● **Aim of the exercise**: How many lines of the records hold the string "function"? Reply with the number alone.

● **Material to process**:
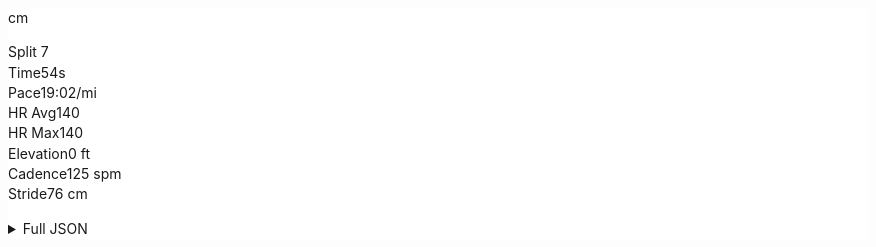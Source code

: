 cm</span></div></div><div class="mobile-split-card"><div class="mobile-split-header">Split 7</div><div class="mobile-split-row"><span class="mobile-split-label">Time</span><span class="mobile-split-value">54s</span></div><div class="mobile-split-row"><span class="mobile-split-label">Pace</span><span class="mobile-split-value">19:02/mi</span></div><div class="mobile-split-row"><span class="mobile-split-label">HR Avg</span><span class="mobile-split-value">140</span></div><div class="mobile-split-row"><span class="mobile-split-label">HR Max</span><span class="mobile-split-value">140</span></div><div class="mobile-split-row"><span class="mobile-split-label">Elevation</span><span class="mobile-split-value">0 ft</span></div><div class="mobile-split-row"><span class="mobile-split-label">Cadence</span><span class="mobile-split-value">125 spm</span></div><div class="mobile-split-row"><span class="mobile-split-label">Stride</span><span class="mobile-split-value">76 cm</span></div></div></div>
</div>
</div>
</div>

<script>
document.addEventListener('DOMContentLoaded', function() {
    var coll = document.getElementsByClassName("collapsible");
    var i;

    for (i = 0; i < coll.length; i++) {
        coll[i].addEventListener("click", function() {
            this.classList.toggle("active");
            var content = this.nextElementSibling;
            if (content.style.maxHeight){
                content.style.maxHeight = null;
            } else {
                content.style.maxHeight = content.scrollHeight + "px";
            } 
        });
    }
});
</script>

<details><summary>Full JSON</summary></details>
--
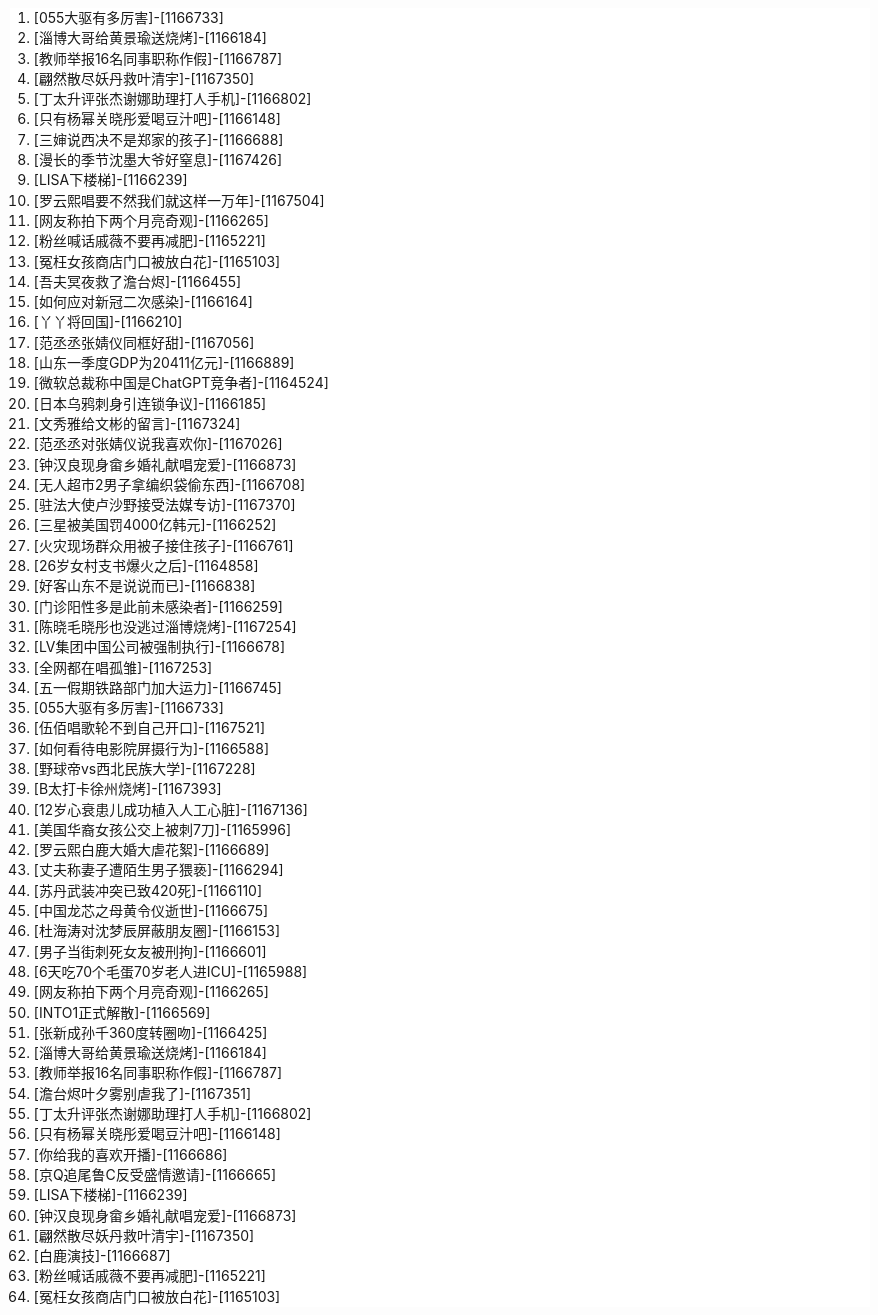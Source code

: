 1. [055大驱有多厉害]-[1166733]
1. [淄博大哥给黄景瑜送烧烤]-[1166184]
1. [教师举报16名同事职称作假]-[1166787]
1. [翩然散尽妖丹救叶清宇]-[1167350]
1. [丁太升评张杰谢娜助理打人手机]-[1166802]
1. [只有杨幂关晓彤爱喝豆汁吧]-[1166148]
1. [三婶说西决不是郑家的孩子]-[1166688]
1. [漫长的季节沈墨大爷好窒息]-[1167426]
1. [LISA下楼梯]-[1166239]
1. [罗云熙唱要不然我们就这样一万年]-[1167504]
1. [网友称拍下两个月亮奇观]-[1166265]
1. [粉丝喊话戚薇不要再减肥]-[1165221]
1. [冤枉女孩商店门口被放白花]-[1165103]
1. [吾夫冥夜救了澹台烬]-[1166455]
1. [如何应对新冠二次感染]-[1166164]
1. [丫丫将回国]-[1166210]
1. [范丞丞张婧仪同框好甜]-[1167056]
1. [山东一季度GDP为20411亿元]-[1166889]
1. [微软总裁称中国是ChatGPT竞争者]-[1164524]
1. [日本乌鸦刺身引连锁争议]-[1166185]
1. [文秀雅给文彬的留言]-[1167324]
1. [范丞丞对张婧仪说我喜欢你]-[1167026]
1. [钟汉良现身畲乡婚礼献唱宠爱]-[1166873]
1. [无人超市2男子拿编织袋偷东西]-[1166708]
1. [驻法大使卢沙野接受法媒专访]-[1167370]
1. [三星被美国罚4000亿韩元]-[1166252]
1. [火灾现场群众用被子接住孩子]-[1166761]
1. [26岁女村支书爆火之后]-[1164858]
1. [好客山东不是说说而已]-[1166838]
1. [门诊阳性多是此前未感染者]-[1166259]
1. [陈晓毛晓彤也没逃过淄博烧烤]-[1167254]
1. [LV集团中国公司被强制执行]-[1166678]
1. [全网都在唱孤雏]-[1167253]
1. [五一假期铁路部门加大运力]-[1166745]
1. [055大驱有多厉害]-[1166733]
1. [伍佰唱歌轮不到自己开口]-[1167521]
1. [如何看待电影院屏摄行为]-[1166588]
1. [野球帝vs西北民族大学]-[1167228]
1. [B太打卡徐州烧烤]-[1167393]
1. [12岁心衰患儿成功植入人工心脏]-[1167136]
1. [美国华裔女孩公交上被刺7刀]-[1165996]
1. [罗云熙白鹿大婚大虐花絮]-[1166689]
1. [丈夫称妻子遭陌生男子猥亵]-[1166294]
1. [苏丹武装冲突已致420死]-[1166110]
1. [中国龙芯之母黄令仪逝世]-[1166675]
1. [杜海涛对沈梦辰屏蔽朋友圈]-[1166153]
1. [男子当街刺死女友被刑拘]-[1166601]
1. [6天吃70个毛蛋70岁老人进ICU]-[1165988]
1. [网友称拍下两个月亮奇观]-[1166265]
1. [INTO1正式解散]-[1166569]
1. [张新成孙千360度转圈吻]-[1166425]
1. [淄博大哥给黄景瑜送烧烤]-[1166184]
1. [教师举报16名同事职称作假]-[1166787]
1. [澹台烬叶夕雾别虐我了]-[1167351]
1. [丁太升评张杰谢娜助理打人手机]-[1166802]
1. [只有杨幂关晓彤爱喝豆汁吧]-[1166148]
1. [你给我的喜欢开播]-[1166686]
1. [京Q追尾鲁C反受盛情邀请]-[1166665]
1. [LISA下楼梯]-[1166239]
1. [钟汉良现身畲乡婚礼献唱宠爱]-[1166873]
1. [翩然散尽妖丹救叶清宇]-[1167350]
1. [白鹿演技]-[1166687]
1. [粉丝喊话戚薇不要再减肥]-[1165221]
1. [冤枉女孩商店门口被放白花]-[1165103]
==
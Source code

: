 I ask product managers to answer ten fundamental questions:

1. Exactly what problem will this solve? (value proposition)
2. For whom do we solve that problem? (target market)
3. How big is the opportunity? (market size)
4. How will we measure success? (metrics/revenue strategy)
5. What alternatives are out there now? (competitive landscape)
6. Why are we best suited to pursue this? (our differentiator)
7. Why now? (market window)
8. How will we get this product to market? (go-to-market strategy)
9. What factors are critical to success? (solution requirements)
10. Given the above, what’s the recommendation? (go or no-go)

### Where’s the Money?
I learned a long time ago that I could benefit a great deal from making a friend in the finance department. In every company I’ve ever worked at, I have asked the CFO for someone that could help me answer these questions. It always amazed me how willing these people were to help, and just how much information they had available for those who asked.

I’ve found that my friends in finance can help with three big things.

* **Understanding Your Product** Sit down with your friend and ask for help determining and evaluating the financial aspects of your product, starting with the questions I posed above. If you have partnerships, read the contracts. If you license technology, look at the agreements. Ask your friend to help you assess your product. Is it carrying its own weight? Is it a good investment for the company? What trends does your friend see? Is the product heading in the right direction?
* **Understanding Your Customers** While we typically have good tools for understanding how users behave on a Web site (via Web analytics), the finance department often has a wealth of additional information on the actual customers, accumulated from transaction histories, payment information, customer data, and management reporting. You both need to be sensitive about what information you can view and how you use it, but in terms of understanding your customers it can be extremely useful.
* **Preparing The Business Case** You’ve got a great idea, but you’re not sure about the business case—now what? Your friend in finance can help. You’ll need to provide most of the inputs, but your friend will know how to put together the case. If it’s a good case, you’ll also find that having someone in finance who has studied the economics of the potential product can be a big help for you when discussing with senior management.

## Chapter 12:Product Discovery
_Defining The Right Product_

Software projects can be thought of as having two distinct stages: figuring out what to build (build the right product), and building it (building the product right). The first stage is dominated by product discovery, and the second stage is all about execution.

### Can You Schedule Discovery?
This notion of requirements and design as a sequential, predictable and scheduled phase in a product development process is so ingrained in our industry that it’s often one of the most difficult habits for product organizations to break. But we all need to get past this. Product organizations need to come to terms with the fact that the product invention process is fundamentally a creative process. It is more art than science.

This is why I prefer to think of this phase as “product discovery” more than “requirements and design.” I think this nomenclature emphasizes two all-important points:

● **Answer area**: 2